* _Problem requirements_: Word for word, repeat the lines of the records from the one containing "程朝露嘿嘿一笑，傻人有傻福，这话爱听得很呐。" through the last line, both included.

Dataset Block Start

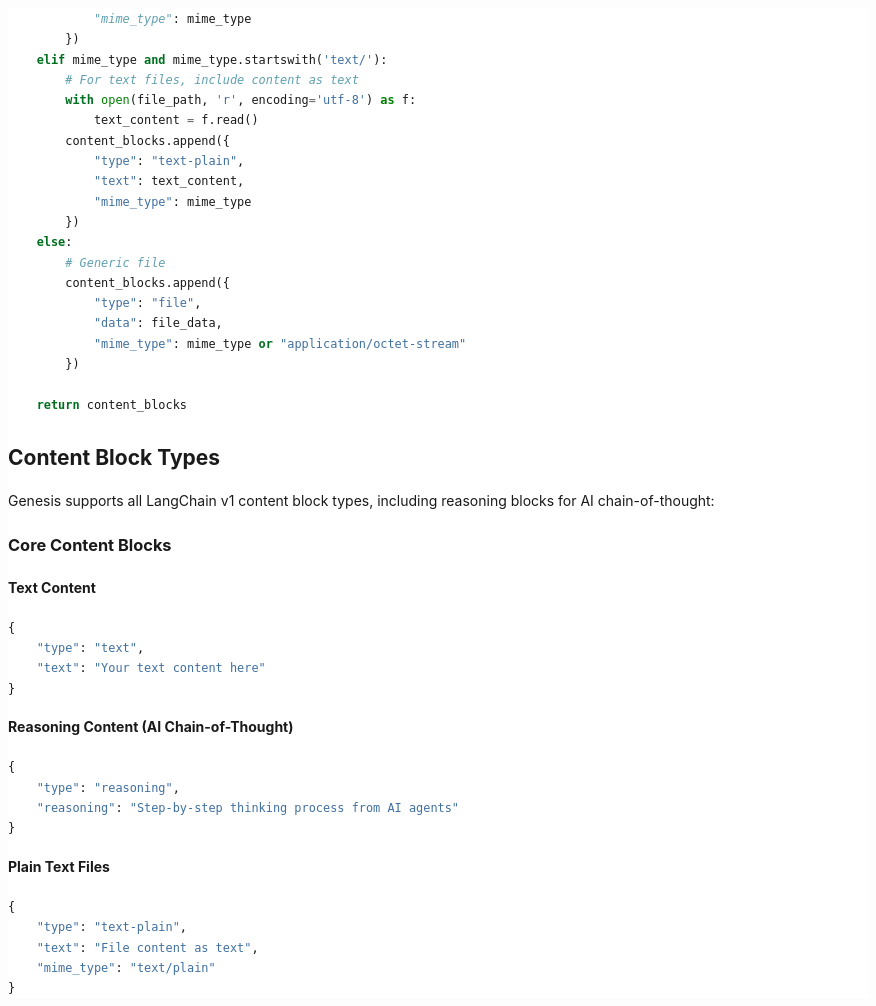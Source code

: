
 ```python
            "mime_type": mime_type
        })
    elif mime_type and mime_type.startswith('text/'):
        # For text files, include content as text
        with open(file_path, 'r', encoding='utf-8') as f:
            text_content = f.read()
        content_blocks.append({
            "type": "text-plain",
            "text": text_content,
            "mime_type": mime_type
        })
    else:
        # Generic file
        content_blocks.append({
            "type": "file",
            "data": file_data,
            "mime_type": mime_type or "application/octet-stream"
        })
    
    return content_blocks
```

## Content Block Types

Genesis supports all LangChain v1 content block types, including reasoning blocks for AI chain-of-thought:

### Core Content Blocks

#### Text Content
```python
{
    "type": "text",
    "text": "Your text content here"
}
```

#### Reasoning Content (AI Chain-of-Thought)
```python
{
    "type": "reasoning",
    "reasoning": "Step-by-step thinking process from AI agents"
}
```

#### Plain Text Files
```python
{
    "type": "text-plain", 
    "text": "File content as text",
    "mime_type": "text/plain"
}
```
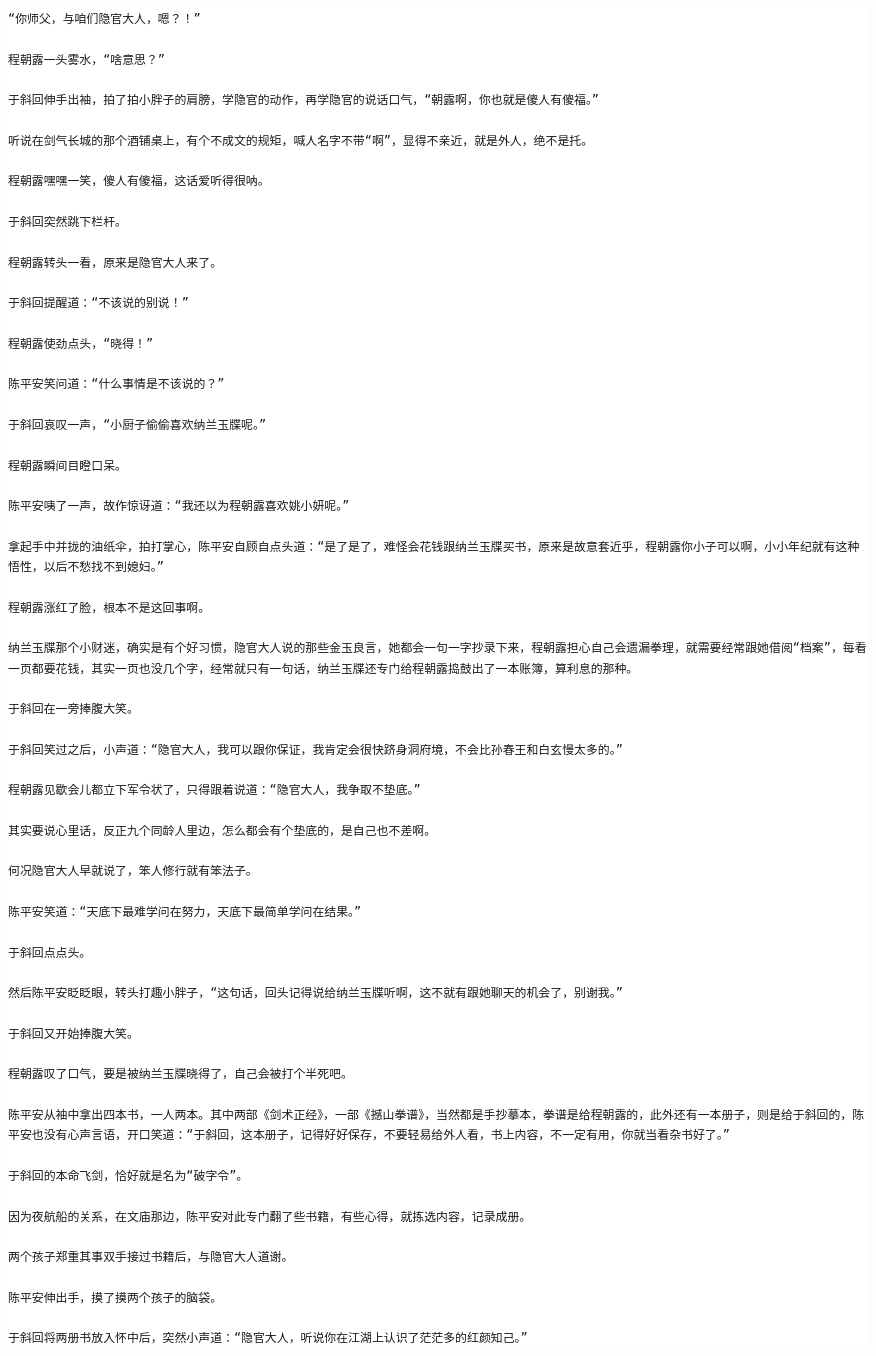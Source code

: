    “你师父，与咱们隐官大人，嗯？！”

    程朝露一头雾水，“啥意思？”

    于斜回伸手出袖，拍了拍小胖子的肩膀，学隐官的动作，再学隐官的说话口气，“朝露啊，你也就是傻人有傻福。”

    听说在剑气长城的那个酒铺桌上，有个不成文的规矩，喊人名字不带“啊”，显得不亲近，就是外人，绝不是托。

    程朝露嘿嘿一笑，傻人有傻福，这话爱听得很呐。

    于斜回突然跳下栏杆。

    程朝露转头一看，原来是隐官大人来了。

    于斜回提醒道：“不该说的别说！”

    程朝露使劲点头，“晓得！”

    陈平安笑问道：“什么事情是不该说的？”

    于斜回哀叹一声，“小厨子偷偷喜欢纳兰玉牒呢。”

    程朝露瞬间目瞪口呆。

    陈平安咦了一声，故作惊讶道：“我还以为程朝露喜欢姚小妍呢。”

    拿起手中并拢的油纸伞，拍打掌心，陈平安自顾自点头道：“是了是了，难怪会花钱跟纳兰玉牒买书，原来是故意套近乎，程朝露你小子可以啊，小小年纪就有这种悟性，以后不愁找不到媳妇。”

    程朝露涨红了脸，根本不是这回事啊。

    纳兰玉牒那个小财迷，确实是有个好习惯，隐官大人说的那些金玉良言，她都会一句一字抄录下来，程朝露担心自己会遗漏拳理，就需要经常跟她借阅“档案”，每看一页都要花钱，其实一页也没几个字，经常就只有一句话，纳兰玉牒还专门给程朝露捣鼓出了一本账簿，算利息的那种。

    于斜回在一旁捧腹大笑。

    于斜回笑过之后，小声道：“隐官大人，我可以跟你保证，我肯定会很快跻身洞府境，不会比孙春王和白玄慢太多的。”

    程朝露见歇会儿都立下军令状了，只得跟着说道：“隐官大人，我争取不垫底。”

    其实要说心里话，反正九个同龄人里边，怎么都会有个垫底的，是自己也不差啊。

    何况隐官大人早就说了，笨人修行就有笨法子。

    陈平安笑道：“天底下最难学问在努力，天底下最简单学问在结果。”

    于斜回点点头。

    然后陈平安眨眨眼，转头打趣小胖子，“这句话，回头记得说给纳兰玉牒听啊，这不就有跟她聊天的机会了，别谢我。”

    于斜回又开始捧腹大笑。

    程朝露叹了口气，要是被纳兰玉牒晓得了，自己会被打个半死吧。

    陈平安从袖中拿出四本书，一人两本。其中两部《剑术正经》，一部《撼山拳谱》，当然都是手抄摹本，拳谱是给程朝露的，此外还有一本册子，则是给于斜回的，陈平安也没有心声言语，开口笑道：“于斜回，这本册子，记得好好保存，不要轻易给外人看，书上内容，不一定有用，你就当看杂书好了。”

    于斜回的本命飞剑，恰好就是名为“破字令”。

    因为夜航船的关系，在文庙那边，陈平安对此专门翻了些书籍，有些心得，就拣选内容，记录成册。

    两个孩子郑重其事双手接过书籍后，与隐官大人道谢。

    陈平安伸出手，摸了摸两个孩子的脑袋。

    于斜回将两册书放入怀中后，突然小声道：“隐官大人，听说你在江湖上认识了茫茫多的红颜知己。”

Dataset Block End

* _Task result_:
    程朝露嘿嘿一笑，傻人有傻福，这话爱听得很呐。

    于斜回突然跳下栏杆。

    程朝露转头一看，原来是隐官大人来了。

    于斜回提醒道：“不该说的别说！”

    程朝露使劲点头，“晓得！”

    陈平安笑问道：“什么事情是不该说的？”

    于斜回哀叹一声，“小厨子偷偷喜欢纳兰玉牒呢。”

    程朝露瞬间目瞪口呆。

    陈平安咦了一声，故作惊讶道：“我还以为程朝露喜欢姚小妍呢。”

    拿起手中并拢的油纸伞，拍打掌心，陈平安自顾自点头道：“是了是了，难怪会花钱跟纳兰玉牒买书，原来是故意套近乎，程朝露你小子可以啊，小小年纪就有这种悟性，以后不愁找不到媳妇。”

    程朝露涨红了脸，根本不是这回事啊。

    纳兰玉牒那个小财迷，确实是有个好习惯，隐官大人说的那些金玉良言，她都会一句一字抄录下来，程朝露担心自己会遗漏拳理，就需要经常跟她借阅“档案”，每看一页都要花钱，其实一页也没几个字，经常就只有一句话，纳兰玉牒还专门给程朝露捣鼓出了一本账簿，算利息的那种。

    于斜回在一旁捧腹大笑。

    于斜回笑过之后，小声道：“隐官大人，我可以跟你保证，我肯定会很快跻身洞府境，不会比孙春王和白玄慢太多的。”

    程朝露见歇会儿都立下军令状了，只得跟着说道：“隐官大人，我争取不垫底。”

    其实要说心里话，反正九个同龄人里边，怎么都会有个垫底的，是自己也不差啊。

    何况隐官大人早就说了，笨人修行就有笨法子。

    陈平安笑道：“天底下最难学问在努力，天底下最简单学问在结果。”

    于斜回点点头。

    然后陈平安眨眨眼，转头打趣小胖子，“这句话，回头记得说给纳兰玉牒听啊，这不就有跟她聊天的机会了，别谢我。”

    于斜回又开始捧腹大笑。

    程朝露叹了口气，要是被纳兰玉牒晓得了，自己会被打个半死吧。

    陈平安从袖中拿出四本书，一人两本。其中两部《剑术正经》，一部《撼山拳谱》，当然都是手抄摹本，拳谱是给程朝露的，此外还有一本册子，则是给于斜回的，陈平安也没有心声言语，开口笑道：“于斜回，这本册子，记得好好保存，不要轻易给外人看，书上内容，不一定有用，你就当看杂书好了。”

    于斜回的本命飞剑，恰好就是名为“破字令”。

    因为夜航船的关系，在文庙那边，陈平安对此专门翻了些书籍，有些心得，就拣选内容，记录成册。

    两个孩子郑重其事双手接过书籍后，与隐官大人道谢。

    陈平安伸出手，摸了摸两个孩子的脑袋。

    于斜回将两册书放入怀中后，突然小声道：“隐官大人，听说你在江湖上认识了茫茫多的红颜知己。”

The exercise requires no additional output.